AXELROD: Well, I thought it was interesting that this is really his sort of coming out for the fall campaign. He's been relatively quiet and the first thing he did was to appear on "Pod Save America" which is not just -- it's not just a podcast, but it's really an organizing hub for young active activist Democrats. I think that is very important.

That was symbolic because his role is going to be to motivate young voters, to motivate people of color. We are in a mobilization phase of this campaign. Almost everyone in America has made up their minds if you look at these polls, very few persuadable voters.

So, now, it's a mobilization fight and I think that's what he's going to be doing and he has great value, particularly with those constituencies in terms of mobilizing vote.

BERMAN: I'm glad you brought that up because that hadn't occurred to me by going on "Pod Save America", "Pod Save America" isn't just like a regular radio show, they are spending money, raising money, trying to get people out there. You know Barack Obama, former President Obama, as well as anybody.

What are his strengths but also, David, his weaknesses in terms of campaigning for others?

AXELROD: Look, I heard because I'm a listener of your show, I heard you speaking about this earlier. You know, you say, well, he is more effective for himself than he is for others -- well, he is like a politician of his generation, right? I mean, he is the politician of his generation.

So it's easier to campaign for Barack Obama than it is for other candidates because Barack Obama is sort of sui generis. But in terms of this, the thing I just spoke about, I think his strength is very clear. I don't really think -- I don't think you can assign to him the defeats of others because he campaigned for them and they still lost, but he demonstrably has the ability to excite younger voters, to bring minority voters out.

But, you know, on that question, John, in 2016 he went out and campaigned for Hillary Clinton, the minority turnout was low. I don't think that's going to be the case here. I think communities of color are very motivated.

BERMAN: I got in trouble with David.

CAMEROTA: I don't think Axe likes your analysis.

BERMAN: I know, I got in -- I got in trouble with David, but that's okay. That's okay.

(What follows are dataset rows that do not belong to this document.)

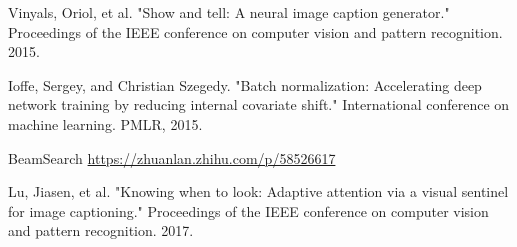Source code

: \documentclass[UTF8]{ctexart}
\begin{document}
\begin{thebibliography}{8}
    Vinyals, Oriol, et al. "Show and tell: A neural image caption generator." Proceedings of the IEEE conference on computer vision and pattern recognition. 2015.

    Ioffe, Sergey, and Christian Szegedy. "Batch normalization: Accelerating deep network training by reducing internal covariate shift." International conference on machine learning. PMLR, 2015.

    BeamSearch
    \url{https://zhuanlan.zhihu.com/p/58526617}

    Lu, Jiasen, et al. "Knowing when to look: Adaptive attention via a visual sentinel for image captioning." Proceedings of the IEEE conference on computer vision and pattern recognition. 2017.


\end{thebibliography}
\end{document}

CAMEROTA: OK. Let's talk money since you brought up Hillary Clinton. Let's compare what Joe Biden has made in September to what Hillary Clinton had.

AXELROD: Yeah.

CAMEROTA: Joe Biden just brought in $383 million. That was in September alone. Cash on hand $432 million.

Compare that to what Hillary Clinton had in September of that year and it was half of that. I think it was 154, I think, million.

So, I mean, I'm no mathematician, but that seems like Joe Biden's is better.

AXELROD: Yeah. Well, I think more than the sort of gaudy nature of it, it is -- it's meaningful because what you see now is Joe Biden expanding the map and competing in places like Georgia and Ohio and even Texas and, you know, it is -- I've been at this a long time. It is unimaginable to me that you have an incumbent Republican president who is at such a deficit in terms of resources, because we've seen Donald Trump.